Answer
$v_{heart}=0.082m/s$
Work Step by Step
Use equation $f'=f\Big(\frac{v_{snd}\pm v_{obs}}{v_{snd}\mp v_{source}}\Big)$, upper signs if moving toward each other and lower signs if moving away from each other.

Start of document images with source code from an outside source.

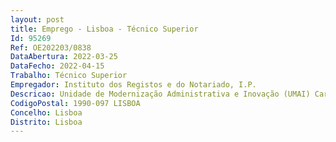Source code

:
 ```yaml
--- 
layout: post
title: Emprego - Lisboa - Técnico Superior
Id: 95269
Ref: OE202203/0838
DataAbertura: 2022-03-25
DataFecho: 2022-04-15
Trabalho: Técnico Superior
Empregador: Instituto dos Registos e do Notariado, I.P.
Descricao: Unidade de Modernização Administrativa e Inovação (UMAI) Caracterização da função Gerir projetos de cariz tecnológico, administrar, e operacionalizar a componentetecnológica de equipamentos, redes e sistemas informáticos. Gerir projetos e contratosde acordo com o âmbito estabelecido com as principais partes interessadas,assegurando os prazos, o custo e os padrões de qualidade exigidos, com os meios e osrecursos disponíveis. Reportar periodicamente controlos de gestão e operacionalização.Implementar procedimentos internos de acordo com normas de qualidade desegurança.Conhecimentos   perfil   Aplicar técnicas e práticas ágeis no contexto do projeto   Conhecimentos das disciplinas do ciclo de vida de desenvolvimento de software   Conhecimento de sistema de gestão integrado   Conhecimento especializado em metodologias de gestão de projetos   Orientar a equipa de projeto para manter o foco no cliente e privilegiar a experiênciade utilizador   Capacidade de liderança e gestão de equipas   Capacidade de aprendizagem, resiliência e autonomia   Bom nível de relacionamento interpessoal (equipas e parceiros)   Boas competências de comunicação negociação   Polivalência (adaptabilidade e flexibilidade)
CodigoPostal: 1990-097 LISBOA
Concelho: Lisboa
Distrito: Lisboa
--- 
```

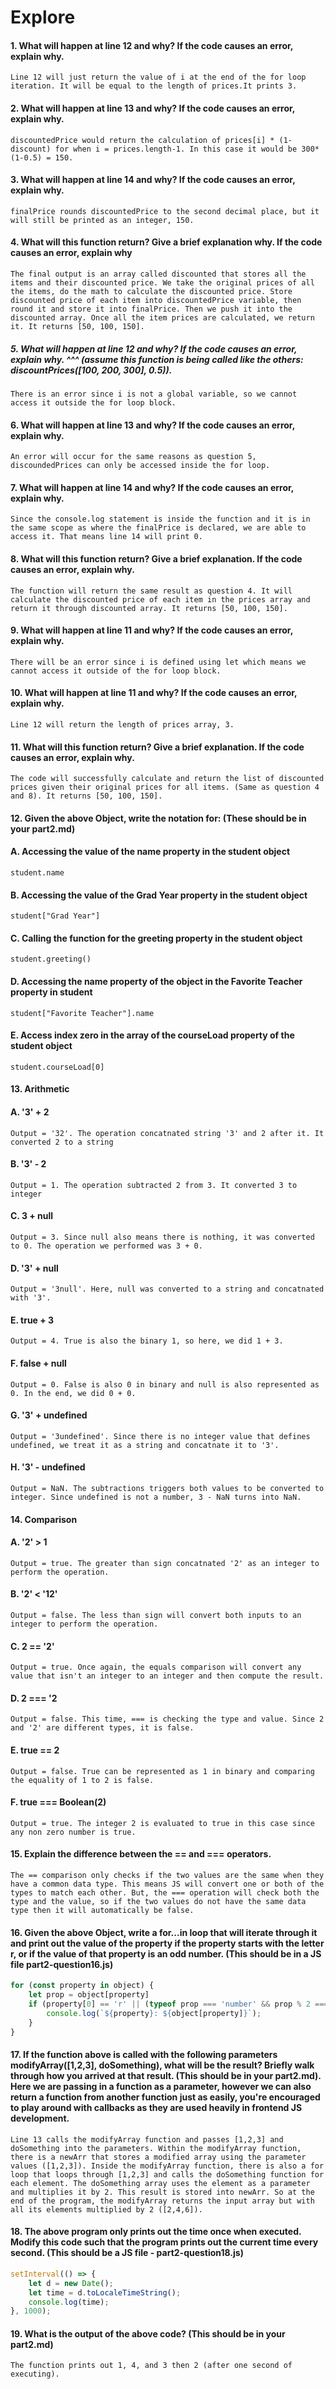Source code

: # Explore
#### 1. What will happen at line 12 and why? If the code causes an error, explain why.

    Line 12 will just return the value of i at the end of the for loop iteration. It will be equal to the length of prices.It prints 3.

#### 2. What will happen at line 13 and why? If the code causes an error, explain why.

    discountedPrice would return the calculation of prices[i] * (1-discount) for when i = prices.length-1. In this case it would be 300*(1-0.5) = 150.

#### 3. What will happen at line 14 and why? If the code causes an error, explain why. 

    finalPrice rounds discountedPrice to the second decimal place, but it will still be printed as an integer, 150.

#### 4. What will this function return? Give a brief explanation why. If the code causes an error, explain why

    The final output is an array called discounted that stores all the items and their discounted price. We take the original prices of all the items, do the math to calculate the discounted price. Store discounted price of each item into discountedPrice variable, then round it and store it into finalPrice. Then we push it into the discounted array. Once all the item prices are calculated, we return it. It returns [50, 100, 150].

##### 5. What will happen at line 12 and why?  If the code causes an error, explain why. ^^^ (assume this function is being called like the others: discountPrices([100, 200, 300], 0.5)).

    There is an error since i is not a global variable, so we cannot access it outside the for loop block.

#### 6. What will happen at line 13 and why? If the code causes an error, explain why.

    An error will occur for the same reasons as question 5, discoundedPrices can only be accessed inside the for loop.

#### 7. What will happen at line 14 and why? If the code causes an error, explain why.

    Since the console.log statement is inside the function and it is in the same scope as where the finalPrice is declared, we are able to access it. That means line 14 will print 0.

#### 8. What will this function return? Give a brief explanation. If the code causes an error, explain why.

    The function will return the same result as question 4. It will calculate the discounted price of each item in the prices array and return it through discounted array. It returns [50, 100, 150].

#### 9. What will happen at line 11 and why? If the code causes an error, explain why.

    There will be an error since i is defined using let which means we cannot access it outside of the for loop block.

#### 10. What will happen at line 11 and why? If the code causes an error, explain why.

    Line 12 will return the length of prices array, 3.

#### 11. What will this function return? Give a brief explanation. If the code causes an error, explain why.

    The code will successfully calculate and return the list of discounted prices given their original prices for all items. (Same as question 4 and 8). It returns [50, 100, 150].

#### 12. Given the above Object, write the notation for:  (These should be in your part2.md)
#### A. Accessing the value of the name property in the student object

    student.name

#### B. Accessing the value of the Grad Year property in the student object

    student["Grad Year"]

#### C. Calling the function for the greeting property in the student object

    student.greeting()

#### D. Accessing the name property of the object in the Favorite Teacher property in student

    student["Favorite Teacher"].name

#### E. Access index zero in the array of the courseLoad property of the student object

    student.courseLoad[0]

#### 13. Arithmetic
#### A. '3' + 2

    Output = '32'. The operation concatnated string '3' and 2 after it. It converted 2 to a string

#### B. '3' - 2

    Output = 1. The operation subtracted 2 from 3. It converted 3 to integer

#### C. 3 + null

    Output = 3. Since null also means there is nothing, it was converted to 0. The operation we performed was 3 + 0.

#### D. '3' + null

    Output = '3null'. Here, null was converted to a string and concatnated with '3'.

#### E. true + 3

    Output = 4. True is also the binary 1, so here, we did 1 + 3.

#### F. false + null

    Output = 0. False is also 0 in binary and null is also represented as 0. In the end, we did 0 + 0.

#### G. '3' + undefined

    Output = '3undefined'. Since there is no integer value that defines undefined, we treat it as a string and concatnate it to '3'.

#### H. '3' - undefined

    Output = NaN. The subtractions triggers both values to be converted to integer. Since undefined is not a number, 3 - NaN turns into NaN.

#### 14. Comparison
#### A. '2' > 1

    Output = true. The greater than sign concatnated '2' as an integer to perform the operation.

#### B. '2' < '12'

    Output = false. The less than sign will convert both inputs to an integer to perform the operation.

#### C. 2 == '2'

    Output = true. Once again, the equals comparison will convert any value that isn't an integer to an integer and then compute the result.

#### D. 2 === '2

    Output = false. This time, === is checking the type and value. Since 2 and '2' are different types, it is false.

#### E. true == 2

    Output = false. True can be represented as 1 in binary and comparing the equality of 1 to 2 is false.

#### F. true === Boolean(2)

    Output = true. The integer 2 is evaluated to true in this case since any non zero number is true. 


#### 15. Explain the difference between the == and === operators.

    The == comparison only checks if the two values are the same when they have a common data type. This means JS will convert one or both of the types to match each other. But, the === operation will check both the type and the value, so if the two values do not have the same data type then it will automatically be false.

#### 16. Given the above Object, write a for...in loop that will iterate through it and print out the value of the property if the property starts with the letter r, or if the value of that property is an odd number.  (This should be in a JS file part2-question16.js)
```js
for (const property in object) {
    let prop = object[property]
    if (property[0] == 'r' || (typeof prop === 'number' && prop % 2 === 1)) {
        console.log(`${property}: ${object[property]}`);
    }
}
```

#### 17. If the function above is called with the following parameters modifyArray([1,2,3], doSomething), what will be the result? Briefly walk through how you arrived at that result. (This should be in your part2.md). Here we are passing in a function as a parameter, however we can also return a function from another function just as easily, you're encouraged to play around with callbacks as they are used heavily in frontend JS development. 

    Line 13 calls the modifyArray function and passes [1,2,3] and doSomething into the parameters. Within the modifyArray function, there is a newArr that stores a modified array using the parameter values ([1,2,3]). Inside the modifyArray function, there is also a for loop that loops through [1,2,3] and calls the doSomething function for each element. The doSomething array uses the element as a parameter and multiplies it by 2. This result is stored into newArr. So at the end of the program, the modifyArray returns the input array but with all its elements multiplied by 2 ([2,4,6]).

#### 18. The above program only prints out the time once when executed. Modify this code such that the program prints out the current time every second.  (This should be a JS file - part2-question18.js)

```js
setInterval(() => {
    let d = new Date();
    let time = d.toLocaleTimeString();
    console.log(time);
}, 1000);
```

#### 19. What is the output of the above code? (This should be in your part2.md)

    The function prints out 1, 4, and 3 then 2 (after one second of executing).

1. Heart is observer moving away from or toward sound source. $v_{source}=0m/s$
$f'=f\Big(\frac{v_{snd}+ v_{obs}}{v_{snd}}\Big)$ for heart moving toward source
2. Heart is the sound source moving toward or away from observer at rest $v_{obs}=0m/s$
$f''=f'\Big(\frac{v_{snd}}{v_{snd}-v_{source}}\Big)$ for heart moving toward observer
$f''=f\Big(\frac{v_{snd}+ v_{obs}}{v_{snd}}\Big)\Big(\frac{v_{snd}}{v_{snd}-v_{source}}\Big)$
$f''=f\Big(\frac{v_{snd}+ v_{obs}}{v_{snd}-v_{source}}\Big)$
Beat frequency $\Delta f = f''-f=f\Big(\frac{v_{snd}+ v_{obs}}{v_{snd}-v_{source}}\Big)-f$
$v_{heart} = v_{obs}=v_{source}$
$\Delta f =f\Big(\frac{v_{snd}+ v_{heart}}{v_{snd}-v_{heart}}\Big)-f$
$240Hz=(2.25\times10^6Hz)\Big(\frac{1540m/s+ v_{heart}}{1540m/s-v_{heart}}-1\Big)$
$v_{heart}=0.082m/s$
Regardless of whether heart is taken to be moving away from or toward the observer and source, the difference in the answer is within the range of the number of significant figures and can be ignored.